3. Where the f!#& should I read this book?
This book is delightfully fat and full of stories - the original edition has 41, the revised 44 - and the variety makes it perfect for reading almost anywhere. Take it on a plane or a long journey to somewhere, or your morning commute. Read it on your lunch break, or on the porch swing with a lemonade and the sun going down, or a park bench somewhere. Read the best ones aloud to friends and family. 

4. When the f!#& is it set? 
The stories take place all over. Something for everyone, really. (Although the newer edition has fewer stories that take place prior to the turn of the century, presumably because that's not hip or something?)

5. Why the f!#& should I read it?
This is like a a small paper box full of the awesomeness of storytelling. That's why you should read it. The end.
Oh, well, and also the majority of the featured writers wrote lots of other stuff, including epically good novels and essays and whatnot, so reading it can be a wonderful way to find some new classic writers to check out without having to figure out in the bookstore whether you'll hate them or not. (Because you still go to the bookstore, right? Your awesome local bookstore? You'd just better, mister.)

I googled "paper box full of awesomeness" and this is what I
got. Really. The book is totally like this you guys. It's the
wonderful work of artist Sarah Bridgland, via The Best Part.
.And because it will remind you of the total spellbinding beauty of words and the thousands of different ways there are to deploy them in such a way as to move the human heart. The stories in Points of View are, of course, exactly that - assorted, elegant, forthright, funny, touching, quiet, brash perspectives on how to tell a story and what a story can be. Drawing together these beautifully-crafted stories is a reminder that there's not one way to do it right, not one voice to have, not one topic that's important. I'd say that a pretty f!#&ing good thing to remember.

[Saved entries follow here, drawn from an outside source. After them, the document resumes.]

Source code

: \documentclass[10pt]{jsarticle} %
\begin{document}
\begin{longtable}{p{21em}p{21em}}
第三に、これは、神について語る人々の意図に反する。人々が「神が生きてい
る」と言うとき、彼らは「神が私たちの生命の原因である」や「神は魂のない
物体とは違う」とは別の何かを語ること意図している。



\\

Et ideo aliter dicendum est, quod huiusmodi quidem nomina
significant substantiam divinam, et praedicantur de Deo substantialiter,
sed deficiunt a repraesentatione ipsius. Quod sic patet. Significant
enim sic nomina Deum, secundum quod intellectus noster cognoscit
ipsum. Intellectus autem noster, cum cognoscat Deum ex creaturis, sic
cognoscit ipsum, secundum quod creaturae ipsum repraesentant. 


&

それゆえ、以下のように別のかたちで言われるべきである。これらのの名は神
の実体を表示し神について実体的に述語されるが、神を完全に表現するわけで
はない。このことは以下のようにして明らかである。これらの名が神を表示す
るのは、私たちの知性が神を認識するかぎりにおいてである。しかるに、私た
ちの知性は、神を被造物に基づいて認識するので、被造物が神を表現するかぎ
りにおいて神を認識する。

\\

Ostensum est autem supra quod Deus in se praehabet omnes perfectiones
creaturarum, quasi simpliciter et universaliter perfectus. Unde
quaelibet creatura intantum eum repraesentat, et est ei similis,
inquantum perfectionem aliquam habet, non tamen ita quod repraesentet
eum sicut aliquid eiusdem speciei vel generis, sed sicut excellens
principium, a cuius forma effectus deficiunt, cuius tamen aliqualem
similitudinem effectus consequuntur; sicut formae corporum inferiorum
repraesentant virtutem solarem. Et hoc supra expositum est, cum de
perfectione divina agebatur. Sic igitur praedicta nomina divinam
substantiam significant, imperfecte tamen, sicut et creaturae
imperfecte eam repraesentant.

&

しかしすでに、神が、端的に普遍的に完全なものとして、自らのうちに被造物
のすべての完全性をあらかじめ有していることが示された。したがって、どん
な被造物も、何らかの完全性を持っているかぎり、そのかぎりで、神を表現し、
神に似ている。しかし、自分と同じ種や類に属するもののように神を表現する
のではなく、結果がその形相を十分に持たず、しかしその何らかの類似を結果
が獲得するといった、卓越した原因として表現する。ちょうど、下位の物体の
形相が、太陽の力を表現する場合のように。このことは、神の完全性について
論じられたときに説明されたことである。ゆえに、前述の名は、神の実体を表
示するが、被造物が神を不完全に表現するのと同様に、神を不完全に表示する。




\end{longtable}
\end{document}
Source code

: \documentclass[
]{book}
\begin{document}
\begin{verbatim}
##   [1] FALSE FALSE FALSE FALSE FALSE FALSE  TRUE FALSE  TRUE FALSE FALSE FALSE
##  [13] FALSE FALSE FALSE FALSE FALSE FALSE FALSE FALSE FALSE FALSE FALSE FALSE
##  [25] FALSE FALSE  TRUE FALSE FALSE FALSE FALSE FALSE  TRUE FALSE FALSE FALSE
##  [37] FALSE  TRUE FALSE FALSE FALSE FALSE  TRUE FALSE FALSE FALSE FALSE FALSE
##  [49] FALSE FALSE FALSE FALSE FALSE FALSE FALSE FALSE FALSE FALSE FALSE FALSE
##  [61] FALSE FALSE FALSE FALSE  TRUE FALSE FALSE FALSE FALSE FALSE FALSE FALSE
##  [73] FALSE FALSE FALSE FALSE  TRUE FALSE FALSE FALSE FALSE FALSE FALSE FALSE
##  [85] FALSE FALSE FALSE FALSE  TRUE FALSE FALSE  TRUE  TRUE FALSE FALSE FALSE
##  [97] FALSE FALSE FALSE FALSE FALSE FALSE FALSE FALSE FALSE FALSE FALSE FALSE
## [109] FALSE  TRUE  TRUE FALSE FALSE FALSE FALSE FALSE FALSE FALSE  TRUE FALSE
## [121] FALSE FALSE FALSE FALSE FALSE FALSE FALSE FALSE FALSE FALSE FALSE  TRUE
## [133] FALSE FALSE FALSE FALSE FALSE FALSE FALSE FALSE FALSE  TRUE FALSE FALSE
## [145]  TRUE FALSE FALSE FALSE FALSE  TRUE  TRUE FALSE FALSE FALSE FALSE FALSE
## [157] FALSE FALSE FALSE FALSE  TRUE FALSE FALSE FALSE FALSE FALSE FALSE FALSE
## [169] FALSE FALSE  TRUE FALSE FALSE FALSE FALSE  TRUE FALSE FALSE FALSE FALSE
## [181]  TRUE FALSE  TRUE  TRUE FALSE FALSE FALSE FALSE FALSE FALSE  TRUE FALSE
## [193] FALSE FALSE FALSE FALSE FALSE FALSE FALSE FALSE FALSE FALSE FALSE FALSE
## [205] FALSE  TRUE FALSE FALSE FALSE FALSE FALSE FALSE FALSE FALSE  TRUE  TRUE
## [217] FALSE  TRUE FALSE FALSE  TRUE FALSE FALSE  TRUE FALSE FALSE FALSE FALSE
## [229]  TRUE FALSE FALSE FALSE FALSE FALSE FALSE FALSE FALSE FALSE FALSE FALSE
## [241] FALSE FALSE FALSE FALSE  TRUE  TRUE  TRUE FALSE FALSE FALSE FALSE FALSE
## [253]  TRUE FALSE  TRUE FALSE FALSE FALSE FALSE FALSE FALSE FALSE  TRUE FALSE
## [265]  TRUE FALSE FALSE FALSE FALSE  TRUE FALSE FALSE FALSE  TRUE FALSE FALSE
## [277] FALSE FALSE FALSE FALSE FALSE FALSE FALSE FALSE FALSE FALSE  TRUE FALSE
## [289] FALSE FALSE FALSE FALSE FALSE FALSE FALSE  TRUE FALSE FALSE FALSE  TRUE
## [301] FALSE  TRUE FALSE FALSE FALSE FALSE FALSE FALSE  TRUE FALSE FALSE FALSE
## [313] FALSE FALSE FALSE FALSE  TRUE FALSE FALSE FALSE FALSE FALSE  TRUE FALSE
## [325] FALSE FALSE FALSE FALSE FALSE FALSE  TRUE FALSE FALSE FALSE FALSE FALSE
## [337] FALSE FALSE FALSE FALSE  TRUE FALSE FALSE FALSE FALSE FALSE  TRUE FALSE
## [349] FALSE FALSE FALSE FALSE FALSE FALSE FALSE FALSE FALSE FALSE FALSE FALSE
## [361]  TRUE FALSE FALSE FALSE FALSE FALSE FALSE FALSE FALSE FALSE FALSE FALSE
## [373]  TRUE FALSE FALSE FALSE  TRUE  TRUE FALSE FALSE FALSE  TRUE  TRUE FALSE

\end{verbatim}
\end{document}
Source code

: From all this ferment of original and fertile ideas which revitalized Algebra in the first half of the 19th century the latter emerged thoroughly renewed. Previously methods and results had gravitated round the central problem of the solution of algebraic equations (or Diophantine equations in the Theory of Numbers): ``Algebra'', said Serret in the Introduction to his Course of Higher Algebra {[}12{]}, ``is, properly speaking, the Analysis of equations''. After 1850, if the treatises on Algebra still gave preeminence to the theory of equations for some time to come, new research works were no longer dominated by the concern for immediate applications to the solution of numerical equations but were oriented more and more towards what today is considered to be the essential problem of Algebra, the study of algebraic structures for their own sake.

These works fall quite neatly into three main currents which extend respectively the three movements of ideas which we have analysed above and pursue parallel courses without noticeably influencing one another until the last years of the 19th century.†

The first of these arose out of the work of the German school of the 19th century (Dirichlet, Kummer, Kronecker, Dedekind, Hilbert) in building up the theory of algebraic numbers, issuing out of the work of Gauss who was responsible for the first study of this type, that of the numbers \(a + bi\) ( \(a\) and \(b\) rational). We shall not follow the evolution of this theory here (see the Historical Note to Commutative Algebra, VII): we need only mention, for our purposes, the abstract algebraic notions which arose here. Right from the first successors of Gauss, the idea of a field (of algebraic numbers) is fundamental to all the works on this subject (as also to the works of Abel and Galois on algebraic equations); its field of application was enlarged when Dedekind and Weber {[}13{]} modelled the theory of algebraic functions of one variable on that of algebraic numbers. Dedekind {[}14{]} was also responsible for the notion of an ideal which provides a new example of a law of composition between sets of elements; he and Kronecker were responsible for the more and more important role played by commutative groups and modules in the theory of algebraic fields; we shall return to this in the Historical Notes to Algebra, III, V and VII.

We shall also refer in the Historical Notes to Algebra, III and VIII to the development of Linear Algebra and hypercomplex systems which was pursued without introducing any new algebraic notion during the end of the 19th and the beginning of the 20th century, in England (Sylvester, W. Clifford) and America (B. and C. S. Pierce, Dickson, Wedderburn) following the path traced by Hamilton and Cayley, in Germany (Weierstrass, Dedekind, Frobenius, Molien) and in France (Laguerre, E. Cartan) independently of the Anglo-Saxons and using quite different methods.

  1. I mostly not that into short stories; however, there have been a number of them that have been very influential on me. "The Lottery" is one of those. Also, "The Most Dangerous Game."

    I don't write many, either; although, I do have one, right now, that's kind of important, but that's because it's the intro to something else. Even though it's a story in its own right.

    1. I've never been that interested in writing short stories myself - mostly because I don't feel like I have what it takes to write a piece that packs the kind of punch I'd want. I feel more confident in my ability to write long-form. But me too with the influential thing. ("The Most Dangerous Game" is awesome.) Mostly Isaac Bashevis Singer and Bernard Malamud, though. I love them.

  2. agree re second collection you bought in Britland! such a shame, the author seems to have no ablity to self-edit. can't agree re the first... largely, because I haven't finished it yet. but I
    actually think in this case it's just a matter of taste. love the blog. am rushing out to my local bookstore/shop to get a copy!


    1. I'd be really interested to hear what you think of the first one. I have a very specific set of criticisms, but I actually did enjoy it - just less than I thought I would after the extremely lively reading. A few of the stories I found to be pretty dull, but a couple did have a really good classical short story wallop to them. Would love to discuss.

      Shame about the second book, but glad to hear I wasn't alone. I was mostly just surprised that nobody ELSE seemed to have edited it.

  3. I'll get back to you. Meanwhile fancy writing some reviews (reposting your reviews) for THE FACTORY?

  4. Hi Jericha:
    I sent that book to you. Let me know when you get it. I tried contacting the writer and she never responded. Ah, well. Have a great week!